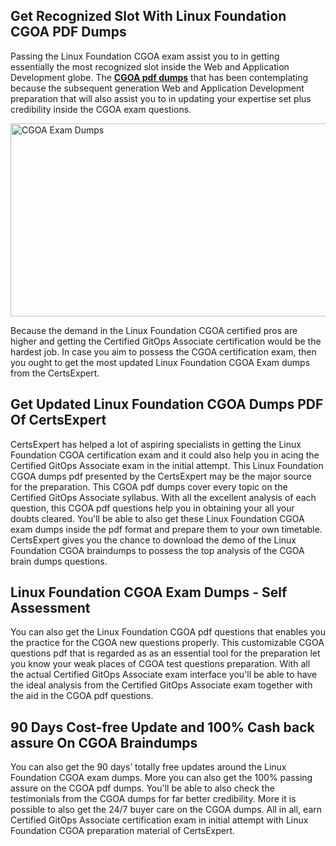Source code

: <h2><strong>Get Recognized Slot With Linux Foundation CGOA PDF Dumps</strong></h2>
<p>Passing the Linux Foundation CGOA exam assist you to in getting essentially the most recognized slot inside the Web and Application Development globe. The <strong><a href="https://www.certsexpert.com/CGOA-pdf-questions.html">CGOA pdf dumps</a></strong> that has been contemplating because the subsequent generation Web and Application Development preparation that will also assist you to in updating your expertise set plus credibility inside the CGOA exam questions.</p>
<p><img src="https://i.ibb.co/0n930C5/CGOA.png" alt="CGOA Exam Dumps" width="550" height="309" /></p>
<p>Because the demand in the Linux Foundation CGOA certified pros are higher and getting the Certified GitOps Associate certification would be the hardest job. In case you aim to possess the CGOA certification exam, then you ought to get the most updated Linux Foundation CGOA Exam dumps from the CertsExpert.</p>
<h2><strong>Get Updated Linux Foundation CGOA Dumps PDF Of CertsExpert</strong></h2>
<p>CertsExpert has helped a lot of aspiring specialists in getting the Linux Foundation CGOA certification exam and it could also help you in acing the Certified GitOps Associate exam in the initial attempt. This Linux Foundation CGOA dumps pdf presented by the CertsExpert may be the major source for the preparation. This CGOA pdf dumps cover every topic on the Certified GitOps Associate syllabus. With all the excellent analysis of each question, this CGOA pdf questions help you in obtaining your all your doubts cleared. You'll be able to also get these Linux Foundation CGOA exam dumps inside the pdf format and prepare them to your own timetable. CertsExpert gives you the chance to download the demo of the Linux Foundation CGOA braindumps to possess the top analysis of the CGOA brain dumps questions.</p>
<h2><strong>Linux Foundation CGOA Exam Dumps - Self Assessment</strong></h2>
<p>You can also get the Linux Foundation CGOA pdf questions that enables you the practice for the CGOA new questions properly. This customizable CGOA questions pdf that is regarded as as an essential tool for the preparation let you know your weak places of CGOA test questions preparation. With all the actual Certified GitOps Associate exam interface you'll be able to have the ideal analysis from the Certified GitOps Associate exam together with the aid in the CGOA pdf questions.</p>
<h2><strong>90 Days Cost-free Update and 100% Cash back assure On CGOA Braindumps</strong></h2>
<p>You can also get the 90 days&rsquo; totally free updates around the Linux Foundation CGOA exam dumps. More you can also get the 100% passing assure on the CGOA pdf dumps. You'll be able to also check the testimonials from the CGOA dumps for far better credibility. More it is possible to also get the 24/7 buyer care on the CGOA dumps. All in all, earn Certified GitOps Associate certification exam in initial attempt with Linux Foundation CGOA preparation material of CertsExpert.</p>
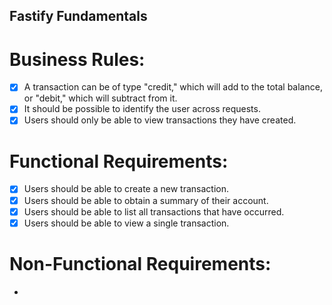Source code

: ## Fastify Fundamentals

# Business Rules:

- [x] A transaction can be of type "credit," which will add to the total balance, or "debit," which will subtract from it.
- [x] It should be possible to identify the user across requests.
- [x] Users should only be able to view transactions they have created.

# Functional Requirements:

- [x] Users should be able to create a new transaction.
- [x] Users should be able to obtain a summary of their account.
- [x] Users should be able to list all transactions that have occurred.
- [x] Users should be able to view a single transaction.

# Non-Functional Requirements:

-
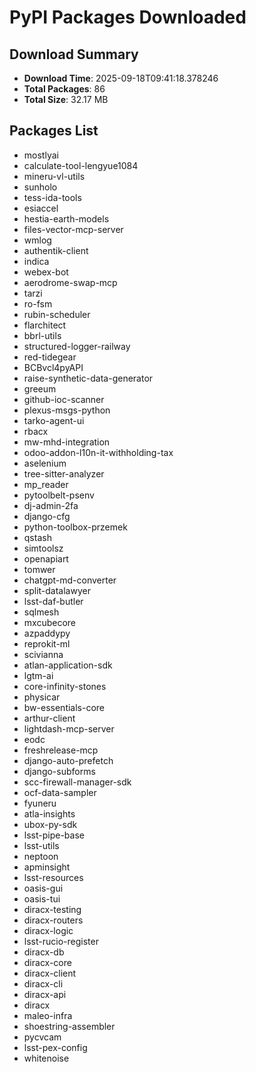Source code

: # PyPI Packages Downloaded

## Download Summary
- **Download Time**: 2025-09-18T09:41:18.378246
- **Total Packages**: 86
- **Total Size**: 32.17 MB

## Packages List
- mostlyai
- calculate-tool-lengyue1084
- mineru-vl-utils
- sunholo
- tess-ida-tools
- esiaccel
- hestia-earth-models
- files-vector-mcp-server
- wmlog
- authentik-client
- indica
- webex-bot
- aerodrome-swap-mcp
- tarzi
- ro-fsm
- rubin-scheduler
- flarchitect
- bbrl-utils
- structured-logger-railway
- red-tidegear
- BCBvcl4pyAPI
- raise-synthetic-data-generator
- greeum
- github-ioc-scanner
- plexus-msgs-python
- tarko-agent-ui
- rbacx
- mw-mhd-integration
- odoo-addon-l10n-it-withholding-tax
- aselenium
- tree-sitter-analyzer
- mp_reader
- pytoolbelt-psenv
- dj-admin-2fa
- django-cfg
- python-toolbox-przemek
- qstash
- simtoolsz
- openapiart
- tomwer
- chatgpt-md-converter
- split-datalawyer
- lsst-daf-butler
- sqlmesh
- mxcubecore
- azpaddypy
- reprokit-ml
- scivianna
- atlan-application-sdk
- lgtm-ai
- core-infinity-stones
- physicar
- bw-essentials-core
- arthur-client
- lightdash-mcp-server
- eodc
- freshrelease-mcp
- django-auto-prefetch
- django-subforms
- scc-firewall-manager-sdk
- ocf-data-sampler
- fyuneru
- atla-insights
- ubox-py-sdk
- lsst-pipe-base
- lsst-utils
- neptoon
- apminsight
- lsst-resources
- oasis-gui
- oasis-tui
- diracx-testing
- diracx-routers
- diracx-logic
- lsst-rucio-register
- diracx-db
- diracx-core
- diracx-client
- diracx-cli
- diracx-api
- diracx
- maleo-infra
- shoestring-assembler
- pycvcam
- lsst-pex-config
- whitenoise
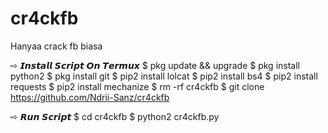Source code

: # cr4ckfb
Hanyaa crack fb biasa

⇨ 𝙄𝙣𝙨𝙩𝙖𝙡𝙡 𝙎𝙘𝙧𝙞𝙥𝙩 𝙊𝙣 𝙏𝙚𝙧𝙢𝙪𝙭
$ pkg update && upgrade
$ pkg install python2
$ pkg install git
$ pip2 install lolcat
$ pip2 install bs4
$ pip2 install requests
$ pip2 install mechanize
$ rm -rf cr4ckfb
$ git clone https://github.com/Ndrii-Sanz/cr4ckfb

⇨ 𝙍𝙪𝙣 𝙎𝙘𝙧𝙞𝙥𝙩
$ cd cr4ckfb
$ python2 cr4ckfb.py
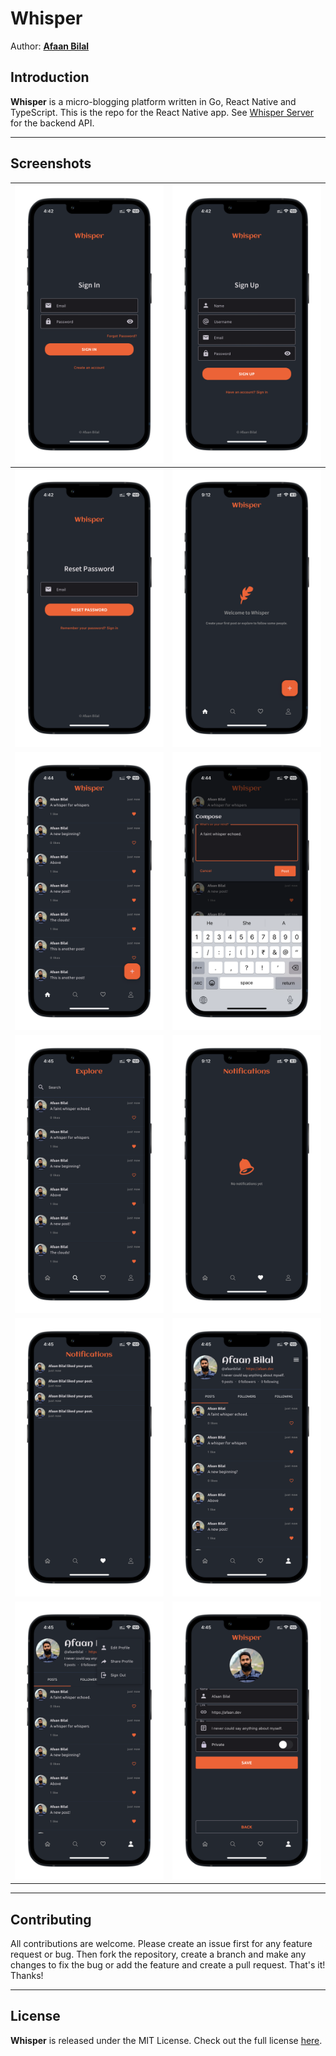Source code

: Whisper
=======

Author: **[Afaan Bilal](https://afaan.dev)**

## Introduction
**Whisper** is a micro-blogging platform written in Go, React Native and TypeScript. This is the repo for the React Native app. See [Whisper Server](https://github.com/AfaanBilal/whisper) for the backend API.

---

## Screenshots

|        ![SignIn](/screenshots/1-SignIn.png)        |      ![SignUp](/screenshots/2-SignUp.png)       |
| :------------------------------------------------: | :---------------------------------------------: |
| ![ResetPassword](/screenshots/3-ResetPassword.png) |      ![Home](/screenshots/3.5-Welcome.png)      |
|          ![Home](/screenshots/4-Home.png)          |     ![Compose](/screenshots/5-Compose.png)      |
|       ![Explore](/screenshots/6-Explore.png)       | ![Compose](/screenshots/6.5-Notifications.png)  |
| ![Notifications](/screenshots/7-Notifications.png) |     ![Profile](/screenshots/8-Profile.png)      |
|          ![Menu](/screenshots/9-Menu.png)          | ![EditProfile](/screenshots/10-EditProfile.png) |

---

## Contributing
All contributions are welcome. Please create an issue first for any feature request
or bug. Then fork the repository, create a branch and make any changes to fix the bug
or add the feature and create a pull request. That's it!
Thanks!

---

## License
**Whisper** is released under the MIT License.
Check out the full license [here](LICENSE).
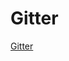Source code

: # Gitter

[Gitter](https://gitter.im/doc-site/discuss)

<script>
export default {
  mounted () {
    window.open('https://gitter.im/doc-site/discuss')
  }
}
</script>
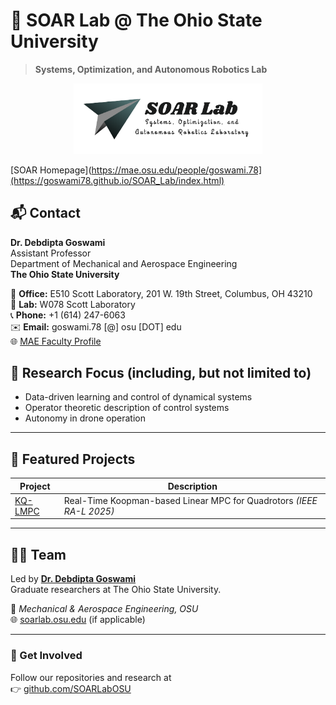 # 🧠 SOAR Lab @ The Ohio State University  

> **Systems, Optimization, and Autonomous Robotics Lab**

<p align="center">
  <img src="../media/SOAR_Logo.png" alt="SOAR Lab @ The Ohio State University" width="60%" />
</p>

[SOAR Homepage](https://mae.osu.edu/people/goswami.78](https://goswami78.github.io/SOAR_Lab/index.html)

## 📬 Contact

**Dr. Debdipta Goswami**  
Assistant Professor  
Department of Mechanical and Aerospace Engineering  
**The Ohio State University**  

🏢 **Office:** E510 Scott Laboratory, 201 W. 19th Street, Columbus, OH 43210  
🔬 **Lab:** W078 Scott Laboratory  
📞 **Phone:** +1 (614) 247-6063  
✉️ **Email:** goswami.78 [@] osu [DOT] edu  
🌐 [MAE Faculty Profile](https://mae.osu.edu/people/goswami.78) 


## 🚀 Research Focus (including, but not limited to)
- Data-driven learning and control of dynamical systems
- Operator theoretic description of control systems
- Autonomy in drone operation

---

## 🧩 Featured Projects
| Project | Description |
|----------|-------------|
| [KQ-LMPC](https://github.com/santoshrajkumar/kq-lmpc-quadrotor) | Real-Time Koopman-based Linear MPC for Quadrotors *(IEEE RA-L 2025)* |

---

## 🧑‍🔬 Team
Led by **[Dr. Debdipta Goswami](https://mae.osu.edu/people/goswami.97)**  
Graduate researchers at The Ohio State University.

📍 *Mechanical & Aerospace Engineering, OSU*  
🌐 [soarlab.osu.edu](https://soarlab.osu.edu) (if applicable)

---

### 💫 Get Involved
Follow our repositories and research at  
👉 [github.com/SOARLabOSU](https://github.com/SOARLabOSU)
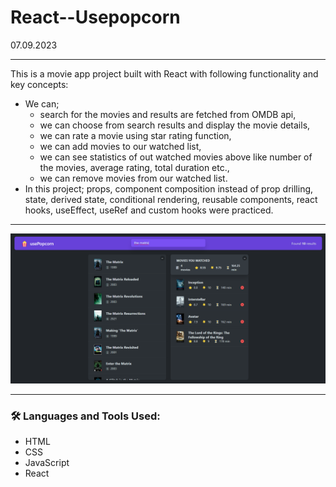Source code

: # React--Usepopcorn
07.09.2023

---

This is a movie app project built with React with following functionality and key concepts:
- We can;
  - search for the movies and results are fetched from OMDB api,
  - we can choose from search results and display the movie details,
  - we can rate a movie using star rating function,
  - we can add movies to our watched list,
  - we can see statistics of out watched movies above like number of the movies, average rating, total duration etc.,
  - we can remove movies from our watched list.
- In this project; props, component composition instead of prop drilling, state, derived state, conditional rendering, reusable components, react hooks, useEffect, useRef and custom hooks were practiced.

---

<img width="600px" src="https://github.com/aytacserce/react-7-usepopcorn/blob/main/Usepopcorn-screenshot.png?raw=true" />

---

### :hammer_and_wrench: Languages and Tools Used:
- HTML
- CSS
- JavaScript
- React
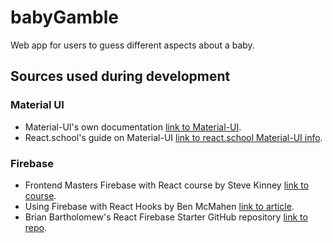 # babyGamble

Web app for users to guess different aspects about a baby.

## Sources used during development

### Material UI

- Material-UI's own documentation [link to Material-UI](https://material-ui.com/).
- React.school's guide on Material-UI [link to react.school Material-UI info](https://react.school/material-ui).

### Firebase

- Frontend Masters Firebase with React course by Steve Kinney [link to course](https://frontendmasters.com/courses/firebase-react-v2/).
- Using Firebase with React Hooks by Ben McMahen [link to article](https://dev.to/bmcmahen/using-firebase-with-react-hooks-21ap).
- Brian Bartholomew's React Firebase Starter GitHub repository [link to repo](https://github.com/bcbrian/react-firebase-starter).
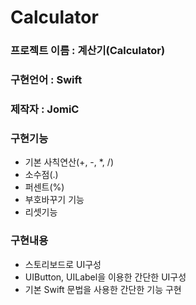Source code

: # Calculator

### 프로젝트 이름 : 계산기(Calculator)

### 구현언어 : Swift

### 제작자 : JomiC

### 구현기능
- 기본 사칙연산(+, -, *, /)
- 소수점(.)
- 퍼센트(%)
- 부호바꾸기 기능
- 리셋기능

### 구현내용
- 스토리보드로 UI구성
- UIButton, UILabel을 이용한 간단한 UI구성
- 기본 Swift 문법을 사용한 간단한 기능 구현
..........
• Your task: Using the records above, count how many lines include the word "repository", and reply only with that figure.

• Task output: 2